Preliminary studies on other Candida species have been performed, indicating that the susceptibility of C. albicans, C. tropicalis, and C. parapsilosis cells to both peptides was comparable, while C. glabrata cells were killed at higher concentrations of peptides. This was expected as C. glabrata is known to present a low susceptibility to azoles (Arendrup et al., 2013) and a significant resistance to amphotericin B (Pappas et al., 2016), which was proposed to be associated with the presence of fungal cell wall transporters and their increased activity in the export of antifungal agents (Cavalheiro et al., 2021). Limited susceptibility of C. glabrata to AMPs was also observed in the treatment with histatin 5, magainin 2, cathelicidins, and defensins (Helmerhorst et al., 2005; Del Gaudio et al., 2013).

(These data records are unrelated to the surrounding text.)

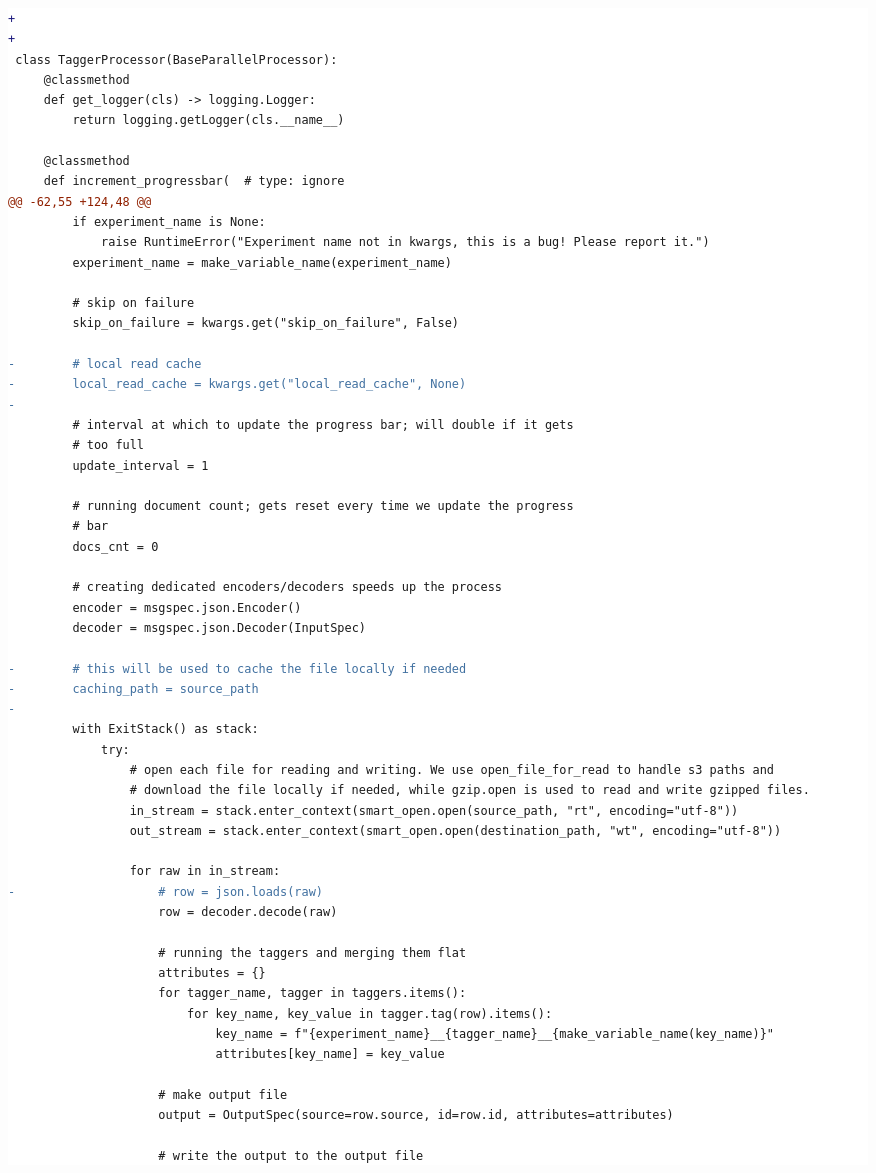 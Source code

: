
 ```diff
+
+
 class TaggerProcessor(BaseParallelProcessor):
     @classmethod
     def get_logger(cls) -> logging.Logger:
         return logging.getLogger(cls.__name__)
 
     @classmethod
     def increment_progressbar(  # type: ignore
@@ -62,55 +124,48 @@
         if experiment_name is None:
             raise RuntimeError("Experiment name not in kwargs, this is a bug! Please report it.")
         experiment_name = make_variable_name(experiment_name)
 
         # skip on failure
         skip_on_failure = kwargs.get("skip_on_failure", False)
 
-        # local read cache
-        local_read_cache = kwargs.get("local_read_cache", None)
-
         # interval at which to update the progress bar; will double if it gets
         # too full
         update_interval = 1
 
         # running document count; gets reset every time we update the progress
         # bar
         docs_cnt = 0
 
         # creating dedicated encoders/decoders speeds up the process
         encoder = msgspec.json.Encoder()
         decoder = msgspec.json.Decoder(InputSpec)
 
-        # this will be used to cache the file locally if needed
-        caching_path = source_path
-
         with ExitStack() as stack:
             try:
                 # open each file for reading and writing. We use open_file_for_read to handle s3 paths and
                 # download the file locally if needed, while gzip.open is used to read and write gzipped files.
                 in_stream = stack.enter_context(smart_open.open(source_path, "rt", encoding="utf-8"))
                 out_stream = stack.enter_context(smart_open.open(destination_path, "wt", encoding="utf-8"))
 
                 for raw in in_stream:
-                    # row = json.loads(raw)
                     row = decoder.decode(raw)
 
                     # running the taggers and merging them flat
                     attributes = {}
                     for tagger_name, tagger in taggers.items():
                         for key_name, key_value in tagger.tag(row).items():
                             key_name = f"{experiment_name}__{tagger_name}__{make_variable_name(key_name)}"
                             attributes[key_name] = key_value
 
                     # make output file
                     output = OutputSpec(source=row.source, id=row.id, attributes=attributes)
 
                     # write the output to the output file
```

In the presented study, the observed influence of peptides on fungal cell adhesion and filamentation was also significant, as the regulation of these processes may prevent biofilm formation and fungal cell resistance to treatment. A noticeable inhibition of fungal cell filamentation was observed at a concentration of the peptides lower than fungicidal, and it was manifested by the formation of shorter hyphae and decreased expression of genes encoding proteins characteristic for the filamentous form of C. albicans cells (Hwp1, Hyr1, and Als3). A recent study demonstrated a similar effect on C. albicans by the cecropin-derived peptide C18 (Sun et al., 2022). It should be noted that the arresting of fungal cells in the form of blastospores may facilitate their elimination, even at lower peptide concentration. Such a strategy has been proposed for many antimicrobial peptides (Ogasawara et al., 2007; Akerey et al., 2009; Theberge et al., 2013; Do Nascimento Dias et al., 2020). The development of hyphae by C. albicans cells is a hallmark of the initial steps in biofilm formation (Tsui et al., 2016). Then the consequence of the observed inhibition of hypha production by the peptides was the disruption of biofilm development, which was identified at the same peptide concentration range.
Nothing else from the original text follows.